The Bureau of Past Management is profound but never pretentious: Hanika resolutely refuses to offer a sermon on the failures of Germany’s “past management”, but does suggest a way forward that confronts the past instead of archiving or displaying it: “Contemplate, rather than commemorate.”
Excellent as The Bureau of Past Management is, for me Madgermanes was the outlier that caught me by surprise. The Madgermanes of the title are Mozambican workers once contracted out to East Germany; Birgit Weyhe conducted extensive interviews with some of these workers, and from their stories created three fictional narrators whose stories are told in the form of a graphic novel.
We learn that the Madgermanes were sent to East Germany as an agreement between the two socialist states; their hopes of becoming skilled workers – teachers, engineers, doctors, architects, mechanics – were crushed by the reality of the low-paid and often unpleasant jobs that awaited them in Germany. On top of this, a significant portion of their wages was held back, with the promise that it would be waiting from them on their return to Mozambique. After the fall of the Berlin Wall, almost all of the Madgermanes lost their residency status and had to return to a place that no longer felt like home, only to find that their wages had disappeared into the ether; to this day they are still waiting to be paid.
Based on the testimonies of the Madgermanes she interviewed, Weyhe creates three characters whose stories intertwine: José, Basilio and Annabella. Each of them in turn revisits the same period of their shared past, their paths and emotions tangled but their futures devastatingly separate. José wants to work hard and secure a future for himself, while his roommate Basilio wants to make the most of the bars, music and women in East Berlin. José meets and falls in love with Annabella, and they begin to make a happy life for themselves, despite tragedies back in their homeland that they only learn about when they are long past. José and Annabella dream of carving out a more hopeful future for themselves and their families, but are torn apart by a betrayal forced upon them by the terms of their contracts and their lack of power over their own lives.
The cultural clashes and complexities are dealt with simply, but their simplicity does not veer towards cliché. The use of a graphic novel does not allow room for extensive reflection in the text, and so simple phrases combined with the deeply affecting artwork convey an immensity of emotion and context. Katy Derbyshire’s translation is luminous: the restrictions of the genre must have made this a difficult task, and yet the personality of each narrator, the intensity of emotion and experience, and the comment on the two states between which the Madgermanes are trapped are communicated with a dexterity that is truly remarkable.

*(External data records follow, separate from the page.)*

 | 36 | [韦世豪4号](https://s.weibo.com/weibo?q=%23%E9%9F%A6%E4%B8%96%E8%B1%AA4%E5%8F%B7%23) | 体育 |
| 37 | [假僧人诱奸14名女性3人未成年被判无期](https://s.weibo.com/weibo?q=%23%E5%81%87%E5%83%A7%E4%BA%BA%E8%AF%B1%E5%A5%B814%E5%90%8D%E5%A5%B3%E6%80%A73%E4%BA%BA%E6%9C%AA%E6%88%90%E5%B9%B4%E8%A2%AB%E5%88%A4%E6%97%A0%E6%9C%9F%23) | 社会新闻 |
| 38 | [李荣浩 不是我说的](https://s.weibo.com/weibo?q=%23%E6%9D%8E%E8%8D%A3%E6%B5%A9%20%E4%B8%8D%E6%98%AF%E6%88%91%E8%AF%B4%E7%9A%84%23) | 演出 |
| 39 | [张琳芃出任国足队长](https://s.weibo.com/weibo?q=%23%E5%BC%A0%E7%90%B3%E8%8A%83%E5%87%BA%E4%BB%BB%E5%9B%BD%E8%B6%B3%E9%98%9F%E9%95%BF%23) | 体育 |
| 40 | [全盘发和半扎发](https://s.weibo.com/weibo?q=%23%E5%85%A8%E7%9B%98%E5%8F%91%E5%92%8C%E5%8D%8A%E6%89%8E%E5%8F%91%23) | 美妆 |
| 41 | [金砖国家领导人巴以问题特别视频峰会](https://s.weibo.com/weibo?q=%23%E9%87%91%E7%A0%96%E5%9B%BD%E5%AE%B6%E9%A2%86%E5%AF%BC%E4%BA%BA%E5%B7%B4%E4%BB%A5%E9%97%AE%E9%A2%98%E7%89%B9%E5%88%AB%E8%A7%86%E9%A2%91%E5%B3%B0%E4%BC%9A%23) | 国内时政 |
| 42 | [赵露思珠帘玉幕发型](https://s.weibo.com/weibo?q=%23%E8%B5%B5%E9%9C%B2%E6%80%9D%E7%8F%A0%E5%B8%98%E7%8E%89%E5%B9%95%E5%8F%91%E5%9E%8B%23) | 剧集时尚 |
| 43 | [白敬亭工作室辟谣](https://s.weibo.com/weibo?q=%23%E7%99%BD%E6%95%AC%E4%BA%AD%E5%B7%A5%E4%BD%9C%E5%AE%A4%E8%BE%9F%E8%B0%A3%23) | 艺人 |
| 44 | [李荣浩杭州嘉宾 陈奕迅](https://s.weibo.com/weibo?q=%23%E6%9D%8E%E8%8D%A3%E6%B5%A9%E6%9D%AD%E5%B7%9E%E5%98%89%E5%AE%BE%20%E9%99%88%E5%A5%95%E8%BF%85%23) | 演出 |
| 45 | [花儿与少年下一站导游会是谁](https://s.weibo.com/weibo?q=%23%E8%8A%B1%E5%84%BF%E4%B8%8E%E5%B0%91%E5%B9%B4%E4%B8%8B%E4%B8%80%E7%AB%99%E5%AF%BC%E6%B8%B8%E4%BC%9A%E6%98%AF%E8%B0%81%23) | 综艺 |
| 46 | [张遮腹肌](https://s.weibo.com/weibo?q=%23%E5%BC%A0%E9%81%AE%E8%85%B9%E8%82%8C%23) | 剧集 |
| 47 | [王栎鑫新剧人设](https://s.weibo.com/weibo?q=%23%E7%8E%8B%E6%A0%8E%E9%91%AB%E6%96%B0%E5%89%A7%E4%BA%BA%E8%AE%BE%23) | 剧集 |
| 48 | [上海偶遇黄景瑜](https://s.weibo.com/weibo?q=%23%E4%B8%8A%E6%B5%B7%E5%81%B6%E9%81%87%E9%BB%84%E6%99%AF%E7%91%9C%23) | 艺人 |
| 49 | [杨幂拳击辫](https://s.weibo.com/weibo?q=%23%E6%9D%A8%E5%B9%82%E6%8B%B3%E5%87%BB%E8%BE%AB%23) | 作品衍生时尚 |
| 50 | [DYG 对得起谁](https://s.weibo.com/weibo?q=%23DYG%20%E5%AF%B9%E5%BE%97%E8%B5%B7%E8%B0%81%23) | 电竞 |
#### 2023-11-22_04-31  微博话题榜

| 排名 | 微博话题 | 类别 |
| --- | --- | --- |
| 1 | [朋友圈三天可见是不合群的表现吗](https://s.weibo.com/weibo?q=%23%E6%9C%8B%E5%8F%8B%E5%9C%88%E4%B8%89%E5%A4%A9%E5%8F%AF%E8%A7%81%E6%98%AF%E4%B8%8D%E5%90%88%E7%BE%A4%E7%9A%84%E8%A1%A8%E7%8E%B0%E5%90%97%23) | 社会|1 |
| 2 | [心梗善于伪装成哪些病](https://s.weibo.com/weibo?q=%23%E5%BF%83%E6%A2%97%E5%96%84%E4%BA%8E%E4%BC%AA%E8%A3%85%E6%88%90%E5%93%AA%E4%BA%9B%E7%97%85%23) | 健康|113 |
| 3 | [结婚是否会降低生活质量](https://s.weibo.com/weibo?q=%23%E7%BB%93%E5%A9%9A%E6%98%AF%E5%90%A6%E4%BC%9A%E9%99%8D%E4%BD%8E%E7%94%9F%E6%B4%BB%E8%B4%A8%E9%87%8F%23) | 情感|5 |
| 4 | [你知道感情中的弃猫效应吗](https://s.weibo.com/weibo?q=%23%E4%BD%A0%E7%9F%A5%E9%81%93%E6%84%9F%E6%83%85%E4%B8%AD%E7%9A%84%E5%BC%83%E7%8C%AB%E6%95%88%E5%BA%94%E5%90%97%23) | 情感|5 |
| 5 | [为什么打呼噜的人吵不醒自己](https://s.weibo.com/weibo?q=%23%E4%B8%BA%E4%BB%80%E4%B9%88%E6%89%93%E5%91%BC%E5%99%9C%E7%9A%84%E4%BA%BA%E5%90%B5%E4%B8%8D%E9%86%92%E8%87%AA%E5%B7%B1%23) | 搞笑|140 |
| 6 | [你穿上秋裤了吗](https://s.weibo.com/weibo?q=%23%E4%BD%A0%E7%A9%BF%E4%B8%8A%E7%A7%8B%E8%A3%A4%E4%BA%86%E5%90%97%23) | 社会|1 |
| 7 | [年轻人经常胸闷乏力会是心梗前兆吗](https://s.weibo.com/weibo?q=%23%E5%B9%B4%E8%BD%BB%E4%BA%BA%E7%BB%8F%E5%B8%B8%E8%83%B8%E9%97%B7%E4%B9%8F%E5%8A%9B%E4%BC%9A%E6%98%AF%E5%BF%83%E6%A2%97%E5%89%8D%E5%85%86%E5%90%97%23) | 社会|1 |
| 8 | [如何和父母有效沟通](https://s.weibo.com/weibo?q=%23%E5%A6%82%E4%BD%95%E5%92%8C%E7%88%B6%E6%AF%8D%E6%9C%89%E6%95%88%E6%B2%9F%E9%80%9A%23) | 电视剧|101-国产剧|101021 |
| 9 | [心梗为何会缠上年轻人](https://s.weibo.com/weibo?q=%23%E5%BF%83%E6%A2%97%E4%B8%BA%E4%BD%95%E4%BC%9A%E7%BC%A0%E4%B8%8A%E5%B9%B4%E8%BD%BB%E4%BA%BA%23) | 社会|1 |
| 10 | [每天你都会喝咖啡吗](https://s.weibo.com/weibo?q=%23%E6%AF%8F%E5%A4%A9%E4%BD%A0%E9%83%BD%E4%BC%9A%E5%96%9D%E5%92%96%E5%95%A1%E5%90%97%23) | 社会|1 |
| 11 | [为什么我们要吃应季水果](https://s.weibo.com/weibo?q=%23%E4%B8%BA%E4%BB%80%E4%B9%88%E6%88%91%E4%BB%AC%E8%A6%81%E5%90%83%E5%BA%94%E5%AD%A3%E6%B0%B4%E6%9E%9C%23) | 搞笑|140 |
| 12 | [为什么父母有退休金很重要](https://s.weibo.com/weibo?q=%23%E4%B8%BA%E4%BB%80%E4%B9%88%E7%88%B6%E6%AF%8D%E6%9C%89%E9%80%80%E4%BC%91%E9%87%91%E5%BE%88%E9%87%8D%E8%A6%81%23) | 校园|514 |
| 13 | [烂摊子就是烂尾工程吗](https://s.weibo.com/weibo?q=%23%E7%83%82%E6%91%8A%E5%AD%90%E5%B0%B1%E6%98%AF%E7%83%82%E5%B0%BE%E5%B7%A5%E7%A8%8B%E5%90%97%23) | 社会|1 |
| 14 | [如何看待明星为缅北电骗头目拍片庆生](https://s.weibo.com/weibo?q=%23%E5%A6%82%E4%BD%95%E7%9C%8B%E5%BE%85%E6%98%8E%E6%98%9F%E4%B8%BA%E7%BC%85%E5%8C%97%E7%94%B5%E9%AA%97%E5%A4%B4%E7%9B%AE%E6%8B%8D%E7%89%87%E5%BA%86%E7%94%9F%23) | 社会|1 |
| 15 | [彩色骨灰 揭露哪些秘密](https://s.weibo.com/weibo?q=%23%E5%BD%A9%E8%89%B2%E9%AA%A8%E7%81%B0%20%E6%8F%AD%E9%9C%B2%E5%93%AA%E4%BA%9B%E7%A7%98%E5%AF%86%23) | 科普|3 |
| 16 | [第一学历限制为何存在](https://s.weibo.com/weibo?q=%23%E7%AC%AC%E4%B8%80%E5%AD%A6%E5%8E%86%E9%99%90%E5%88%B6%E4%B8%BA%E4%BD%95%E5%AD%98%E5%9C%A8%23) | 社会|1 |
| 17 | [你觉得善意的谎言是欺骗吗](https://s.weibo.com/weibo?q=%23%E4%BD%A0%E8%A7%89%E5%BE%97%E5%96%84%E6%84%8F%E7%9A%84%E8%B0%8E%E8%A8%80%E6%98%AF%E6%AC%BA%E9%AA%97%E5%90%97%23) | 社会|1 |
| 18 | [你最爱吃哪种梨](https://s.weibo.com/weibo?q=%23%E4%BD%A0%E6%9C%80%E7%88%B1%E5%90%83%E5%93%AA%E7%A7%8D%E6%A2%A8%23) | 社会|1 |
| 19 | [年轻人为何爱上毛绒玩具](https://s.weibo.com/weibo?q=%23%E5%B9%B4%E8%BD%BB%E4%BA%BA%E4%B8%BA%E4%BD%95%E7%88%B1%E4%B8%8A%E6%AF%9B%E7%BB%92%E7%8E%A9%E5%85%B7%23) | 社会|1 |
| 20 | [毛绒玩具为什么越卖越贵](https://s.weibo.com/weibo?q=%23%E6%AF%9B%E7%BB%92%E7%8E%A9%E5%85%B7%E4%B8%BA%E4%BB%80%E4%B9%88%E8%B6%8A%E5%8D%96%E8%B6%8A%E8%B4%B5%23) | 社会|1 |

Madgermanes offers a unique perspective into a group of people forgotten by every place they have called home, and let down by every institution that promised them a better life. It has much to teach those of us who, like me, knew nothing of the Madgermanes before now, and yet its themes of displacement, loss, hypocrisy and disenfranchisement are universal. As I write this, I find it hard to express just how moving this work is; everything I want to say seems inadequate if not accompanied by the text and illustrations in the book itself. I can only hope that you seek it out for yourself, and enjoy it as much as I did.